> _DIRECTIONS FOR THIS TASK_:
Print the lines that run from the line with "this draw call" to the line with "However, for an", keeping both end lines, exactly as they appear in the entries below, and nothing else.

(SOURCE MATERIAL)

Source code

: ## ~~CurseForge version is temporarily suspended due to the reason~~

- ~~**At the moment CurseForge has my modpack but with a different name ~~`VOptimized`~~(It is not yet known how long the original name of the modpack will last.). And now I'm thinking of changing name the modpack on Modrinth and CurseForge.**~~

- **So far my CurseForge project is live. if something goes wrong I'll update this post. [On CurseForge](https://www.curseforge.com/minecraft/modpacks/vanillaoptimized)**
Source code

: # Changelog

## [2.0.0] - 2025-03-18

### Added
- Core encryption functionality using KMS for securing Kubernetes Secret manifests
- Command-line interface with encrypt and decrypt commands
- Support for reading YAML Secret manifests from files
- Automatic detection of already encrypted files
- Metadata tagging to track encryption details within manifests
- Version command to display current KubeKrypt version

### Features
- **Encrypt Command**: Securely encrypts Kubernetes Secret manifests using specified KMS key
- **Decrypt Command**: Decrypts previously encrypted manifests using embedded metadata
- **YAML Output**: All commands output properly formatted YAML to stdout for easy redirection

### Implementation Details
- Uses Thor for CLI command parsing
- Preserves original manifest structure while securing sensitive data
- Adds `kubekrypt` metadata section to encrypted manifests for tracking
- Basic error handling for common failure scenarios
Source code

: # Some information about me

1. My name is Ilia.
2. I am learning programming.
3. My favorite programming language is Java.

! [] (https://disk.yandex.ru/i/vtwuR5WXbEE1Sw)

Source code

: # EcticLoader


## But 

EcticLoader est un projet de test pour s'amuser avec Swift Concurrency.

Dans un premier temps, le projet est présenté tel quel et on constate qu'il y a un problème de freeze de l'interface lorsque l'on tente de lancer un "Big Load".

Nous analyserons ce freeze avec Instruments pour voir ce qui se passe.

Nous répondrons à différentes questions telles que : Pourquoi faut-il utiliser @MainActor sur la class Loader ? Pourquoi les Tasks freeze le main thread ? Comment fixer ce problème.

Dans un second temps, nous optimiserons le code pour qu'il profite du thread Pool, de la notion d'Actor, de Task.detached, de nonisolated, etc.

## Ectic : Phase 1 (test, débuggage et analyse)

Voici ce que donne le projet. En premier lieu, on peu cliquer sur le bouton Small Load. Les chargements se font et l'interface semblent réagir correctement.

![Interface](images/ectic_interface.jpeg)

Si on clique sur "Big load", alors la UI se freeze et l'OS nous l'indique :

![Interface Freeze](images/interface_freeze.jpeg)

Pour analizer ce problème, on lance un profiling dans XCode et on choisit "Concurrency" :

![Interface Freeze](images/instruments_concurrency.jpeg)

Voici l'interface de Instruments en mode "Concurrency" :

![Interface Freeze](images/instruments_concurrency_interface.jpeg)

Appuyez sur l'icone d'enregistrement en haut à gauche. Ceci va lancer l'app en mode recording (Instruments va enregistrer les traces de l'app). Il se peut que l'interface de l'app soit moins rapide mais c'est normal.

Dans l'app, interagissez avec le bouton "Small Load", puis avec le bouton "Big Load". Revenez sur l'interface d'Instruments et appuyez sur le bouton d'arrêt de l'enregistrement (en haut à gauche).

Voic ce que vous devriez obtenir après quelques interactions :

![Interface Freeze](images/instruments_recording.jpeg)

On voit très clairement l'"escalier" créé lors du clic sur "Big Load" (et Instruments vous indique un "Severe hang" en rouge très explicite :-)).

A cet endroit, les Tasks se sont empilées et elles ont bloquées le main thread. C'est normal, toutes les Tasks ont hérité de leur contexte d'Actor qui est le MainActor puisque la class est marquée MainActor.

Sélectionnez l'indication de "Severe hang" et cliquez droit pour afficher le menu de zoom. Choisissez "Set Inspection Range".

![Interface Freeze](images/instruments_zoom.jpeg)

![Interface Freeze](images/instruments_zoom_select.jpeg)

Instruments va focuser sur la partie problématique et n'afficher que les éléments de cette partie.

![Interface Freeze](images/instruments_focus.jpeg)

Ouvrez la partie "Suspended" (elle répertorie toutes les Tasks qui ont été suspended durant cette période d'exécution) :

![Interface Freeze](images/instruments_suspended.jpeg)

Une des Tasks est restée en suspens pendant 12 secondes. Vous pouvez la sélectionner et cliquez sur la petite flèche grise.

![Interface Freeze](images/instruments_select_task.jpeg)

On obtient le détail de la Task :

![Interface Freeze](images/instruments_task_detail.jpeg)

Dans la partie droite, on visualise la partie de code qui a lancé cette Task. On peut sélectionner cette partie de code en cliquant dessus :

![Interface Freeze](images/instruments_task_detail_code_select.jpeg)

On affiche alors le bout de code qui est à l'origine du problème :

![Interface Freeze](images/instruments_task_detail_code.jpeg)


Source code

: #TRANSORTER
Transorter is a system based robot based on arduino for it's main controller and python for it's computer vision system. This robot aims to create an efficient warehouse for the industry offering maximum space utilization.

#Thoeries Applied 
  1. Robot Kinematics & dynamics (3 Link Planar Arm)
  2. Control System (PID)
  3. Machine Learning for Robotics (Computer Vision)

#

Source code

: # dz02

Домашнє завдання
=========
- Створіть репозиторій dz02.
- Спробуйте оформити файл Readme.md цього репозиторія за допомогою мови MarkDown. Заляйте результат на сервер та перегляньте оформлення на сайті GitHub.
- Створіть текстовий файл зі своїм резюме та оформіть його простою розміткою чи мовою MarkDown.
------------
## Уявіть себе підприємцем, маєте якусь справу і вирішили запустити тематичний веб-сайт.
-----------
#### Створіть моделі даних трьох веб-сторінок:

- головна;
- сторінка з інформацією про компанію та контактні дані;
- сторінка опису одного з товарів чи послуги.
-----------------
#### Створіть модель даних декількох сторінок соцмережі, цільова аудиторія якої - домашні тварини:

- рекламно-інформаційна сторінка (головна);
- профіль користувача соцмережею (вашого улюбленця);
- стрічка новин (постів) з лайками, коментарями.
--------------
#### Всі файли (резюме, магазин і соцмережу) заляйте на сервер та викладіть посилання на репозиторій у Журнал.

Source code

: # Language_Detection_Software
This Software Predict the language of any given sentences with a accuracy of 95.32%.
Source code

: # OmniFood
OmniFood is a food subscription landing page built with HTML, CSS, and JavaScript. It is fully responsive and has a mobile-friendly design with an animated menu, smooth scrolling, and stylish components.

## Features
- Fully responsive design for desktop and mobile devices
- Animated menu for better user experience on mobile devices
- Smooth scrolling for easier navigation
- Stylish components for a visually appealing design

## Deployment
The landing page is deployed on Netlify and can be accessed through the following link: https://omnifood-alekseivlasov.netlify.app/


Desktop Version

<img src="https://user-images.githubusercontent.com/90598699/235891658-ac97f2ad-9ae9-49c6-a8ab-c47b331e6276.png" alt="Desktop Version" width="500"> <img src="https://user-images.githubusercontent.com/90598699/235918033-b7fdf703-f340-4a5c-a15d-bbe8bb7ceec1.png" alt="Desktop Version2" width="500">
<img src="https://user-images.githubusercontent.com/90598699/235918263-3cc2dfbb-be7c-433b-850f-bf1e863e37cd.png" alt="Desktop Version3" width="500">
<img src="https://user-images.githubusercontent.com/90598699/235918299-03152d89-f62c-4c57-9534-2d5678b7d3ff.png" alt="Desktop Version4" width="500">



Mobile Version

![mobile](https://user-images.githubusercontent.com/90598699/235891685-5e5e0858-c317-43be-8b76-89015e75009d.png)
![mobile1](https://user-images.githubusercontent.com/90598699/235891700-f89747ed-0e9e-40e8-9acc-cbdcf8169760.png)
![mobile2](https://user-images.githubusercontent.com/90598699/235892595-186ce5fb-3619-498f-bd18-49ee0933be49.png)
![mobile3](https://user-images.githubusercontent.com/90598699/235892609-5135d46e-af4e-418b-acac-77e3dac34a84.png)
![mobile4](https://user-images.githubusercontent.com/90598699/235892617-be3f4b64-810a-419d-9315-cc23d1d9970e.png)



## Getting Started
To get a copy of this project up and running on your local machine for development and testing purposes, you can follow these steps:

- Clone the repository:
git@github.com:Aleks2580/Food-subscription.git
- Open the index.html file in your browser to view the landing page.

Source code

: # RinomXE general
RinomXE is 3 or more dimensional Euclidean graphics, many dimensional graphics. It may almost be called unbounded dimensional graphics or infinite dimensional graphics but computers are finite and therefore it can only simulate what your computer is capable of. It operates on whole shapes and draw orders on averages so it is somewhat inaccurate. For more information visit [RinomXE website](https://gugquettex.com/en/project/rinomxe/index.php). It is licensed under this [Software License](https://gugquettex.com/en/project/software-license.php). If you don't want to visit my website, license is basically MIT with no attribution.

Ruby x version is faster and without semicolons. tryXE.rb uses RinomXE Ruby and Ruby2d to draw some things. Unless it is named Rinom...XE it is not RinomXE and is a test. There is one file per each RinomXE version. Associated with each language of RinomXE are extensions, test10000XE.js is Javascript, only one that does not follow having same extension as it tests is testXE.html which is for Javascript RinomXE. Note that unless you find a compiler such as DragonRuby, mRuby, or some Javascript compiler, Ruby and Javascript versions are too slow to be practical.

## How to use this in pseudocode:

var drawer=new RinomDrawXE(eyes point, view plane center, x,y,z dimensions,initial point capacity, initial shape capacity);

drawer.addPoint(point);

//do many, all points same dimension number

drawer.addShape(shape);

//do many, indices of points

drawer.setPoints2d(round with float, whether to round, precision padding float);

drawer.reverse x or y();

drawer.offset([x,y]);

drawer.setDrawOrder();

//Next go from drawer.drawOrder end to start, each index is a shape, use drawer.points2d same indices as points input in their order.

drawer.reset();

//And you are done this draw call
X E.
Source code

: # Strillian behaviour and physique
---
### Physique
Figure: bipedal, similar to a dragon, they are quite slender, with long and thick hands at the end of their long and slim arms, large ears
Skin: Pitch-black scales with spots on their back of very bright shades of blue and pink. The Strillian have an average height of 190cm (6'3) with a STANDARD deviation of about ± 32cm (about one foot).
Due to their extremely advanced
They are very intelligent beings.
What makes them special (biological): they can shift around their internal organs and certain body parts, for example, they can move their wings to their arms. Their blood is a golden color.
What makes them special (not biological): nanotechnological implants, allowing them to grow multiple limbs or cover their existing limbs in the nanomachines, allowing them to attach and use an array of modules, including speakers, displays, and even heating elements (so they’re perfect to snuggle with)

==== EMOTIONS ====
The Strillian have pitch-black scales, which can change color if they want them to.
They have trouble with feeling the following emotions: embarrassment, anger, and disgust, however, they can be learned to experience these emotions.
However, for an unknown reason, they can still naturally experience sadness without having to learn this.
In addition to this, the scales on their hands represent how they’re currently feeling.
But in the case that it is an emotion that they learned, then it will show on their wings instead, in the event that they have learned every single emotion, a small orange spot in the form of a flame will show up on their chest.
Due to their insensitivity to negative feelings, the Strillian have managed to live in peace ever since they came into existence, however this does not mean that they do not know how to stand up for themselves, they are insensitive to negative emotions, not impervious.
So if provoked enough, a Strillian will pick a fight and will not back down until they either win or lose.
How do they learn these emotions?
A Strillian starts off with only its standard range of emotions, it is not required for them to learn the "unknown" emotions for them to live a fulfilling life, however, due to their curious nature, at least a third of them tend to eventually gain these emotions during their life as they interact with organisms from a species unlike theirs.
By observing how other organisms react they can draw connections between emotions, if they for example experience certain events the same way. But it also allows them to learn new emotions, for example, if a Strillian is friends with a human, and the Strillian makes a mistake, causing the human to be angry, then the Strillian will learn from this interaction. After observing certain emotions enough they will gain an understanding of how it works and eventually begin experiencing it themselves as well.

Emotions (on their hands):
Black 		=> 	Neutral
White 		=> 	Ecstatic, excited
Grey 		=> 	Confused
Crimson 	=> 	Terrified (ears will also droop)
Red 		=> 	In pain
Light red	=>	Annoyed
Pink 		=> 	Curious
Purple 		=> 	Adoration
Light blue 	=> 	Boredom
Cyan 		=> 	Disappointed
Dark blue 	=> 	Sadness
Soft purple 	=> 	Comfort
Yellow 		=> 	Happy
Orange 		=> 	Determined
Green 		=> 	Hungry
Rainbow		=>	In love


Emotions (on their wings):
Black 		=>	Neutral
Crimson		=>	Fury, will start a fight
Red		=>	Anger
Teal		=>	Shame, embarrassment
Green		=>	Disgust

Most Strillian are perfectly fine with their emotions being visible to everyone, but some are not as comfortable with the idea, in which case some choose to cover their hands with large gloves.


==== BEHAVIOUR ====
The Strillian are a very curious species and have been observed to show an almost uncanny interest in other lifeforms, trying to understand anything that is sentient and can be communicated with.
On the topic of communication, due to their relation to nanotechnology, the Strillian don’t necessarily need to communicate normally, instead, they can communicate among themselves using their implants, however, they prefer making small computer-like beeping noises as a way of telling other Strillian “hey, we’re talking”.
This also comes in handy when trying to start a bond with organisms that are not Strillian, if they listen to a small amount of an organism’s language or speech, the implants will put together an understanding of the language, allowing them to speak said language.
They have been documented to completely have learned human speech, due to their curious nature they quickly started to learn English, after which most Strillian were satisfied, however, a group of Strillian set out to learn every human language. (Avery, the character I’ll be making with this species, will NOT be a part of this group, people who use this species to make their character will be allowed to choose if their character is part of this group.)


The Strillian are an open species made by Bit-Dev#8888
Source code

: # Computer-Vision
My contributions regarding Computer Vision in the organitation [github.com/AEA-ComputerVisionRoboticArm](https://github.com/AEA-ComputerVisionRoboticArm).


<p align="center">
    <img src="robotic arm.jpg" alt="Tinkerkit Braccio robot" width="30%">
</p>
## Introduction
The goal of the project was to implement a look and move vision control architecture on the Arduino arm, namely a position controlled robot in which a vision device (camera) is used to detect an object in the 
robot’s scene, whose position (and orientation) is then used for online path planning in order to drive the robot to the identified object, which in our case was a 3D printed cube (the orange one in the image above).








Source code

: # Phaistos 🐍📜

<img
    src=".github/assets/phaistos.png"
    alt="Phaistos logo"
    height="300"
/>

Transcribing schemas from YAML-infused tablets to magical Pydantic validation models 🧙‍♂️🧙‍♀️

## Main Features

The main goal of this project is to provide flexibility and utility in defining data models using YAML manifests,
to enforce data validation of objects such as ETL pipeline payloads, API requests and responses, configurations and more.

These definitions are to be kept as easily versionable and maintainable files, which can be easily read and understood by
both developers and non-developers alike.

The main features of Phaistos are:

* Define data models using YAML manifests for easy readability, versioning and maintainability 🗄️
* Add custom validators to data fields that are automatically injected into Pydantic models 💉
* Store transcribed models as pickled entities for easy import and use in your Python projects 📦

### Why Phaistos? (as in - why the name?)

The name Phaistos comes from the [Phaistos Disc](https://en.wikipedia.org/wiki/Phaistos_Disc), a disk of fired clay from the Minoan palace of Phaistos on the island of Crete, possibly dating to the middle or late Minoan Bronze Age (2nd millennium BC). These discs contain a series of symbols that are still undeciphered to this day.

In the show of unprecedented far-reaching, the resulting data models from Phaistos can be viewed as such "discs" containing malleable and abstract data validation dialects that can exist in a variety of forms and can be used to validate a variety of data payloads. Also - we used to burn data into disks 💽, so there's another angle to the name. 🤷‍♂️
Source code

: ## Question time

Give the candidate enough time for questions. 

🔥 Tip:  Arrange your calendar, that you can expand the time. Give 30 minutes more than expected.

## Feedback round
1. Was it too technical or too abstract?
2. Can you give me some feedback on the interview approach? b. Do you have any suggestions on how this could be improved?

(End SOURCE MATERIAL)

> _RESULT OF THE TASK_:
//And you are done this draw call
X E.
Source code

: # Strillian behaviour and physique
---
### Physique
Figure: bipedal, similar to a dragon, they are quite slender, with long and thick hands at the end of their long and slim arms, large ears
Skin: Pitch-black scales with spots on their back of very bright shades of blue and pink. The Strillian have an average height of 190cm (6'3) with a STANDARD deviation of about ± 32cm (about one foot).
Due to their extremely advanced
They are very intelligent beings.
What makes them special (biological): they can shift around their internal organs and certain body parts, for example, they can move their wings to their arms. Their blood is a golden color.
What makes them special (not biological): nanotechnological implants, allowing them to grow multiple limbs or cover their existing limbs in the nanomachines, allowing them to attach and use an array of modules, including speakers, displays, and even heating elements (so they’re perfect to snuggle with)

==== EMOTIONS ====
The Strillian have pitch-black scales, which can change color if they want them to.
They have trouble with feeling the following emotions: embarrassment, anger, and disgust, however, they can be learned to experience these emotions.
However, for an unknown reason, they can still naturally experience sadness without having to learn this.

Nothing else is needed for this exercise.